Task prompt: Show each line of the records in which the word "search" occurs.

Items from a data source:
:::

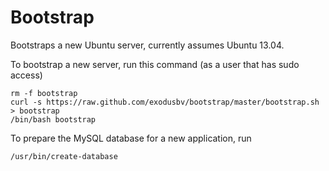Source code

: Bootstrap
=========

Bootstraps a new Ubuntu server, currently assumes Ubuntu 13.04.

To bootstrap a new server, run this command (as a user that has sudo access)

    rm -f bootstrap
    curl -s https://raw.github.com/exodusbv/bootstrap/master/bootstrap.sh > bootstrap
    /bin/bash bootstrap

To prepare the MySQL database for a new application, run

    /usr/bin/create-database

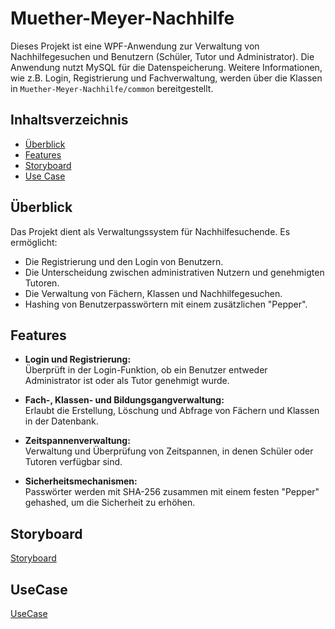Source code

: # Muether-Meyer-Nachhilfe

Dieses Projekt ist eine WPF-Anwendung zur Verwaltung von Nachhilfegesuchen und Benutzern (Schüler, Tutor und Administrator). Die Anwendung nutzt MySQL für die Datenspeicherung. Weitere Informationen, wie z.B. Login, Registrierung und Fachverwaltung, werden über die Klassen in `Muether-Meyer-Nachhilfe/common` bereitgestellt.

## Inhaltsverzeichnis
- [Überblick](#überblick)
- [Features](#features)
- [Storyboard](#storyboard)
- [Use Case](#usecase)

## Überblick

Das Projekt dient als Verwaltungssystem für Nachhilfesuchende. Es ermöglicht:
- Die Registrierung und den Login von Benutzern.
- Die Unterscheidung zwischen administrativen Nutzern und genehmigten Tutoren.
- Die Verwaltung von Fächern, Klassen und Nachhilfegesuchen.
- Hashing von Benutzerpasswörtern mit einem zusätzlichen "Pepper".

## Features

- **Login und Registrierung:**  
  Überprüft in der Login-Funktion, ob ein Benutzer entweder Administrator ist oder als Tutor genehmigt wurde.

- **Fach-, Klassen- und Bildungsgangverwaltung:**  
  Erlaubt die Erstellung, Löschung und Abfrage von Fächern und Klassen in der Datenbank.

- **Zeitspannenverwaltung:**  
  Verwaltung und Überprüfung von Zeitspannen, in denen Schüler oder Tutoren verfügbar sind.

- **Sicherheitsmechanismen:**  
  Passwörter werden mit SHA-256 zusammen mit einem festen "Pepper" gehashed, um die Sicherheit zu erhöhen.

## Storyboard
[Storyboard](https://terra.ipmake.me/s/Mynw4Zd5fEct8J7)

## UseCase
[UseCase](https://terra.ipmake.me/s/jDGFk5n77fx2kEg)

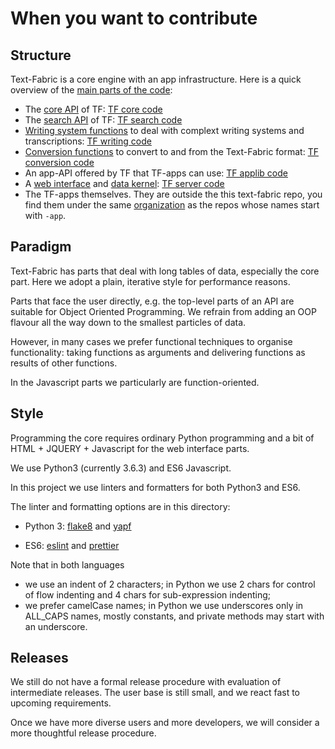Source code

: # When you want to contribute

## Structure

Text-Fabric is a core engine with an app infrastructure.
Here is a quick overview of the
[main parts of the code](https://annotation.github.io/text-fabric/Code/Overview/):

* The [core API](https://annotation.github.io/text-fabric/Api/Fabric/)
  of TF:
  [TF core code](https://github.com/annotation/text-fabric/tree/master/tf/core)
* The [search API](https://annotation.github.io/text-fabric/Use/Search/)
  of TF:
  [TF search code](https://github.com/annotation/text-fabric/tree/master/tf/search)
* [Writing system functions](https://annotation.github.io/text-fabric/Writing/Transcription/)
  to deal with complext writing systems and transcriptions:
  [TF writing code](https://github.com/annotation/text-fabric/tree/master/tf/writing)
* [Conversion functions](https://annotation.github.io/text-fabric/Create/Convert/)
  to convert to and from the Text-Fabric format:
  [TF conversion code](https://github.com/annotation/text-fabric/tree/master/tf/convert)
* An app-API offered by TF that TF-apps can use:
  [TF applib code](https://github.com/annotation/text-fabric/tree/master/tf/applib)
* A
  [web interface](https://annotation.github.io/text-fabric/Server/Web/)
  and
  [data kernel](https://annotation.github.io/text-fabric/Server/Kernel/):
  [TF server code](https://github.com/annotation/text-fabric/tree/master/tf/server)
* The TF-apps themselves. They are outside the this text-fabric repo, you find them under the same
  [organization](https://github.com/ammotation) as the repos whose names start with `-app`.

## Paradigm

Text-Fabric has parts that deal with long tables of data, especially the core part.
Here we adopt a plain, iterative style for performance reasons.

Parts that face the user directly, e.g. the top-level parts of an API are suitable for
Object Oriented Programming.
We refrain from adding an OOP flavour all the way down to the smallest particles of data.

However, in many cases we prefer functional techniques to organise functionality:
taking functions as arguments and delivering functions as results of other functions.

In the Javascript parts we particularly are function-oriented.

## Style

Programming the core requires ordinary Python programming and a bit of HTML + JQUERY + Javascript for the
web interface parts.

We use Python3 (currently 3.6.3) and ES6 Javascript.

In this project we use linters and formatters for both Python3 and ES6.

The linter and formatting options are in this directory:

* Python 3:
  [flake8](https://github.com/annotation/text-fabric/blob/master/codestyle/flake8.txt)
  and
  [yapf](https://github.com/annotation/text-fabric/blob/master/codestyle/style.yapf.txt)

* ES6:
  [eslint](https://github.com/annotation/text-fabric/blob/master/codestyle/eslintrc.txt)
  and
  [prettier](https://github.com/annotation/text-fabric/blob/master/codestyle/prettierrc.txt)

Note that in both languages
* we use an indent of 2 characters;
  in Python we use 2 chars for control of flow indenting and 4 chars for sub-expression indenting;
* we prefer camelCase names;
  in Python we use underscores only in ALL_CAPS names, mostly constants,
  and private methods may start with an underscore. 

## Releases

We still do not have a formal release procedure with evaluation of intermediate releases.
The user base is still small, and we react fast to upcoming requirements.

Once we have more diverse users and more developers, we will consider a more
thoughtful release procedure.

:::

Task answer:
* The [search API](https://annotation.github.io/text-fabric/Use/Search/)
  [TF search code](https://github.com/annotation/text-fabric/tree/master/tf/search)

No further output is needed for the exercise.